Solving the excess inventory crisis with connected technology

Miscellaneous Photography Adobe Stock 320444308

Various photography AdobeStock_320444308

From aisles with empty shelves during the initial lockdown caused by the COVID-19 pandemic to recent shortages of staples like baby formula, supply chain shortages have been an uphill battle for years. And yet, despite seemingly constant product shortages, many companies often struggle with a surplus of goods. In fact, major retailers have all uncovered have overcrowded warehouses and will likely resort to hefty discounts to make room for seasonal goods.

While crowded shelves can be the result of a variety of factors, such as B. Inflation and changing consumer behavior, supply chain teams seek to minimize costs by adjusting their planning strategies to better predict customer demand. Otherwise, businesses risk losing customers due to product shortages or making significant profits from discounts due to excess inventory. automation, such as B. predictive AI and machine learning technologies, is one way companies can streamline their supply chain operations, gain faster and more accurate insights, and better align supply and customer demand to avoid excess (or shortage) of inventory. Here’s how automation can help solve the current problem of excess inventory.

An inventory surplus crisis

Stock shortages have costly consequences for retailers and other organizations. However, overstocking inventory can have an equally drastic impact. Some large stores reported an increase in inventory, with staff feeling overwhelmed sorting through endless boxes of overstock. Inventory systems have also automatically ordered goods already in stock, indicating a lack of intelligent automation that accurately checks stock levels in real time and predicts when the right time to replenish is.

As excess inventory severely impacts retailers from both a financial and operational perspective, the mounting returns mountains only complicate the situation. Some large retailers are testing programs to do this Counting Customers to store their unwanted items to prevent more stock being dumped onto their crowded shelves and to reduce costly returns processing. With employees fed up, profits taking a toll, and operations in disarray, companies need tools that help them make strategic decisions and ultimately help them succeed.

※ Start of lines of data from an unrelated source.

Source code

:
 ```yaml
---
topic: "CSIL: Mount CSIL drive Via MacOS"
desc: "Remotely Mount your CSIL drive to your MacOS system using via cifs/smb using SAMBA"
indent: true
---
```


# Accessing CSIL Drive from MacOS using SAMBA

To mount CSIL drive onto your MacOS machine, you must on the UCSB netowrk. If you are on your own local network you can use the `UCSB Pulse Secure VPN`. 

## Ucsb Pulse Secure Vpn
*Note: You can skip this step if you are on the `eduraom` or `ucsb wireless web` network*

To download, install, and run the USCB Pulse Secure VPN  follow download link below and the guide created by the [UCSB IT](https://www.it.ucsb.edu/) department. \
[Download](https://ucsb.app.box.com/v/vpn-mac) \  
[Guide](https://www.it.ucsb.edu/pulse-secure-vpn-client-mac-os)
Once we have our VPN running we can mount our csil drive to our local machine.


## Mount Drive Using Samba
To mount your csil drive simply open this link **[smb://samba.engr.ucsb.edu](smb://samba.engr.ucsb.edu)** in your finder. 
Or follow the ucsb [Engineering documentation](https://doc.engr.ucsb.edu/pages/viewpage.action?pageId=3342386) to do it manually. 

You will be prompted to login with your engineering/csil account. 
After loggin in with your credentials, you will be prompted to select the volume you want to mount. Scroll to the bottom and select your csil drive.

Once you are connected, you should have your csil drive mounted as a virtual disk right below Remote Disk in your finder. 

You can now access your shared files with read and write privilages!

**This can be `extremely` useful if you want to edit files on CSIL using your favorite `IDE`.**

Lack of accuracy in supply chain planning

Excess inventory is often the result of a lack of planning on the part of the organization. A study conducted by McKinsey & Company almost found that 80% of companies still use traditional sales and operations planning processes that involve little real-time decision making or automation. Most of their processes are based on unreliable data sources and outdated IT systems and have limited coordination between functions. Without the right tools to accurately predict supply chain disruptions and consumer spending, businesses will struggle to either replenish their empty shelves or, on the other end of the spectrum, eliminate heaps of excess inventory. Gaining end-to-end visibility across the extended enterprise is absolutely critical to preventing inventory over- or under-stocking, but this should only be the first step in the process.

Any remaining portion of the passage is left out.